● **TASK BRIEF**
Output all entries precisely and leave out the pictures.

● **TASK INPUTS**
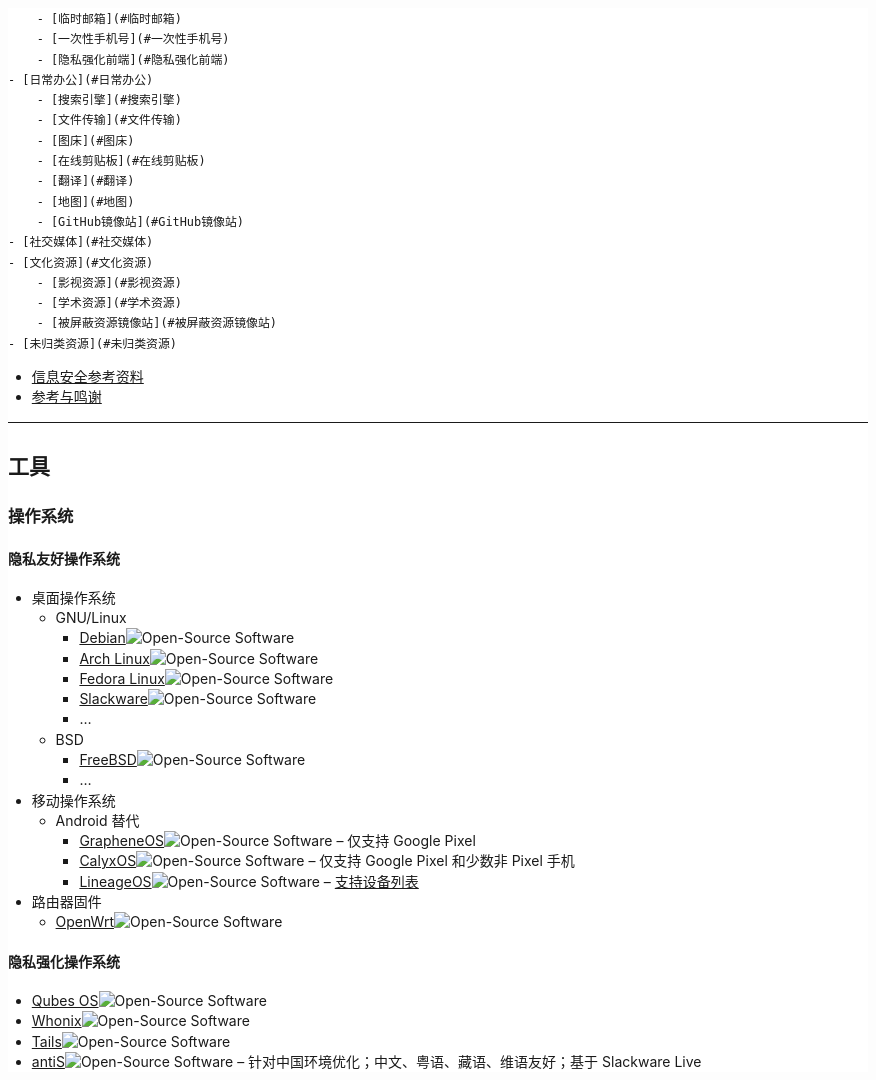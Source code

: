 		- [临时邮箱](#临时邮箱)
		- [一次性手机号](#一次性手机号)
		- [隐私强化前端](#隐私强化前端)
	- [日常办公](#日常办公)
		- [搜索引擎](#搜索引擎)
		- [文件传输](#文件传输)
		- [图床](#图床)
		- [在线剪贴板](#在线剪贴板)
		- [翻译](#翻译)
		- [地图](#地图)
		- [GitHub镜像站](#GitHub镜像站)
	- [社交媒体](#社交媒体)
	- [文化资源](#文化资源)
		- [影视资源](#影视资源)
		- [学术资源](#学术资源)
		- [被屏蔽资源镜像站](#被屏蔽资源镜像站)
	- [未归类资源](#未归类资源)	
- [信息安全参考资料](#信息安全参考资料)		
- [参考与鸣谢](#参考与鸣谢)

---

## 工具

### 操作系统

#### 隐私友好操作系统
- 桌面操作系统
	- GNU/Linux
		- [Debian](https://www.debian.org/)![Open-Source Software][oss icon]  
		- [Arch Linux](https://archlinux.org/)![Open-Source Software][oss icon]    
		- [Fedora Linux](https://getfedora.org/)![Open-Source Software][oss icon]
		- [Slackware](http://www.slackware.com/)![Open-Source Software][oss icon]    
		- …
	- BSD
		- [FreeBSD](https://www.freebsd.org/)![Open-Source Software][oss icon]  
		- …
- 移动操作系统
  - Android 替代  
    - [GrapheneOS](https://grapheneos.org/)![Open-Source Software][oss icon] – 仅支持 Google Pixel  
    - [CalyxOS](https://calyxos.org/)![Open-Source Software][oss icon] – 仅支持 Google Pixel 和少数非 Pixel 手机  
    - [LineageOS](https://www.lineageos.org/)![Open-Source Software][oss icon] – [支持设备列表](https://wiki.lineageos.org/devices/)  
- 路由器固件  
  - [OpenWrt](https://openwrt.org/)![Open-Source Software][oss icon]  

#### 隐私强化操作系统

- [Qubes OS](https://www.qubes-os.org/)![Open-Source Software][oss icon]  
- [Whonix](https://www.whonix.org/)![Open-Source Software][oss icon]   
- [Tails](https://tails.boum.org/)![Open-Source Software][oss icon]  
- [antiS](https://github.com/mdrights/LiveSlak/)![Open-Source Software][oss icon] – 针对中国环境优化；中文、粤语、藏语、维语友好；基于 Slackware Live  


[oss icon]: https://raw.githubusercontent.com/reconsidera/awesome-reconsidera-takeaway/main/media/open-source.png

● **RESULT OF THE EXERCISE**
Source code

: 		- [临时邮箱](#临时邮箱)
		- [一次性手机号](#一次性手机号)
		- [隐私强化前端](#隐私强化前端)
	- [日常办公](#日常办公)
		- [搜索引擎](#搜索引擎)
		- [文件传输](#文件传输)
		- [图床](#图床)
		- [在线剪贴板](#在线剪贴板)
		- [翻译](#翻译)
		- [地图](#地图)
		- [GitHub镜像站](#GitHub镜像站)
	- [社交媒体](#社交媒体)
	- [文化资源](#文化资源)
		- [影视资源](#影视资源)
		- [学术资源](#学术资源)
		- [被屏蔽资源镜像站](#被屏蔽资源镜像站)
	- [未归类资源](#未归类资源)	
- [信息安全参考资料](#信息安全参考资料)		
- [参考与鸣谢](#参考与鸣谢)

---

## 工具

### 操作系统

#### 隐私友好操作系统
- 桌面操作系统
	- GNU/Linux
		- [Debian](https://www.debian.org/)![Open-Source Software][oss icon]  
		- [Arch Linux](https://archlinux.org/)![Open-Source Software][oss icon]    
		- [Fedora Linux](https://getfedora.org/)![Open-Source Software][oss icon]
		- [Slackware](http://www.slackware.com/)![Open-Source Software][oss icon]    
		- …
	- BSD
		- [FreeBSD](https://www.freebsd.org/)![Open-Source Software][oss icon]  
		- …
- 移动操作系统
  - Android 替代  
    - [GrapheneOS](https://grapheneos.org/)![Open-Source Software][oss icon] – 仅支持 Google Pixel  
    - [CalyxOS](https://calyxos.org/)![Open-Source Software][oss icon] – 仅支持 Google Pixel 和少数非 Pixel 手机  
    - [LineageOS](https://www.lineageos.org/)![Open-Source Software][oss icon] – [支持设备列表](https://wiki.lineageos.org/devices/)  
- 路由器固件  
  - [OpenWrt](https://openwrt.org/)![Open-Source Software][oss icon]  

#### 隐私强化操作系统

- [Qubes OS](https://www.qubes-os.org/)![Open-Source Software][oss icon]  
- [Whonix](https://www.whonix.org/)![Open-Source Software][oss icon]   
- [Tails](https://tails.boum.org/)![Open-Source Software][oss icon]  
- [antiS](https://github.com/mdrights/LiveSlak/)![Open-Source Software][oss icon] – 针对中国环境优化；中文、粤语、藏语、维语友好；基于 Slackware Live  


[oss icon]: https://raw.githubusercontent.com/reconsidera/awesome-reconsidera-takeaway/main/media/open-source.png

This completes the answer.